VII. La mesure de toute chose
Carré magique de Kaldor, les objectifs de la politique économique devraient être :
• Le plein emploi (le plus important)
• La croissance
• La stabilité des prix
• L'équilibre extérieur
→ Pourtant, la plein emploi a été sacrifié pour l'objectif de stabilité des prix puis de l'équilibre budgétaire.
Nous voulons faire du PIB la mesure de toute chose – performance, bien-être, qualité de vie – alors qu'il ne
représente qu'une mesure de l'activité économique non marchande. La mesure de la croissance doit être
accompagnée d'un indicateur d'évolution des inégalités.
L'évolution vers une plus grande flexibilité du marché du travail pourrait affecter négativement au-moins
deux des facteurs déterminants du bien-être :
➢ La qualité des emplois (la quête d'un emploi décent)
➢ La sécurité économique
NB : L'auteur a beaucoup travaillé avec Stiglitz mais surtout Amartya Sen.
8 déterminants objectifs au bien-être : la santé, l'éducation, le travail, la participation politique, les liens
sociaux, le degré d'insécurité personnelle, le degré d'insécurité économique, l'environnement.
→ Tant que les politiques économiques seront fondées sur les mesures traditionnelles de la comptabilité
nationale, elles pourront avoir des effets collatéraux défavorables, sur nombre de déterminants du bien-être.
Besoin d'un véritable indicateur de soutenabilité car aujourd'hui le développement durable est un concept très
flou où chacun y met ce qu'il désire.
La soutenabilité est composée de 4 sous sphères : économique, social, environnemental et politique qui
entretiennent des relations étroites entre elles.
Conséquences des politiques d'austérité en temps de récession :
1. Destruction du capital humain : le chômage est en hausse partout et notamment le chômage des
jeunes et de longue durée.
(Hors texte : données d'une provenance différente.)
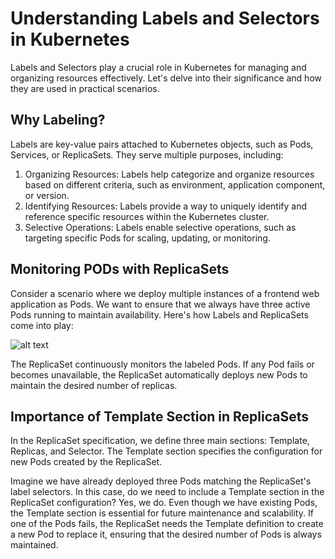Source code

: # Understanding Labels and Selectors in Kubernetes


Labels and Selectors play a crucial role in Kubernetes for managing and organizing resources effectively. Let's delve into their significance and how they are used in practical scenarios.


## Why Labeling?
Labels are key-value pairs attached to Kubernetes objects, such as Pods, Services, or ReplicaSets. They serve multiple purposes, including:

1. Organizing Resources: Labels help categorize and organize resources based on different criteria, such as environment, application component, or version.
2. Identifying Resources: Labels provide a way to uniquely identify and reference specific resources within the Kubernetes cluster.
3. Selective Operations: Labels enable selective operations, such as targeting specific Pods for scaling, updating, or monitoring.


## Monitoring PODs with ReplicaSets

Consider a scenario where we deploy multiple instances of a frontend web application as Pods. We want to ensure that we always have three active Pods running to maintain availability. Here's how Labels and ReplicaSets come into play:

<!-- <img src="./images/image-9.png" width='400px'> -->
![alt text](image-9.png)

The ReplicaSet continuously monitors the labeled Pods. If any Pod fails or becomes unavailable, the ReplicaSet automatically deploys new Pods to maintain the desired number of replicas.


## Importance of Template Section in ReplicaSets

In the ReplicaSet specification, we define three main sections: Template, Replicas, and Selector. The Template section specifies the configuration for new Pods created by the ReplicaSet.

Imagine we have already deployed three Pods matching the ReplicaSet's label selectors. In this case, do we need to include a Template section in the ReplicaSet configuration?
Yes, we do. Even though we have existing Pods, the Template section is essential for future maintenance and scalability. If one of the Pods fails, the ReplicaSet needs the Template definition to create a new Pod to replace it, ensuring that the desired number of Pods is always maintained.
Destruction amplifiée par la baisse des dépenses dans l'éducation et la
diminution des dépenses de santé également
2. Réduction du capital social : l'exclusion du marché du travail restreint le périmètre des relations
sociales des individus. Emploi = moyen privilégié des relations sociales notamment car offre à la
personne la dignité liée à l'intégration à la Cité. Les personnes en plus se sentent aujourd'hui
responsables de leur échec.
3. Capital naturel également affecté : la diminution des dépenses concerne aussi les services
environnementaux, la rénovation urbaine et l'investissement dans les nouvelles technologies de
l'énergie et de l'environnement.
4. Capital public menacé : recommandations de privatisation.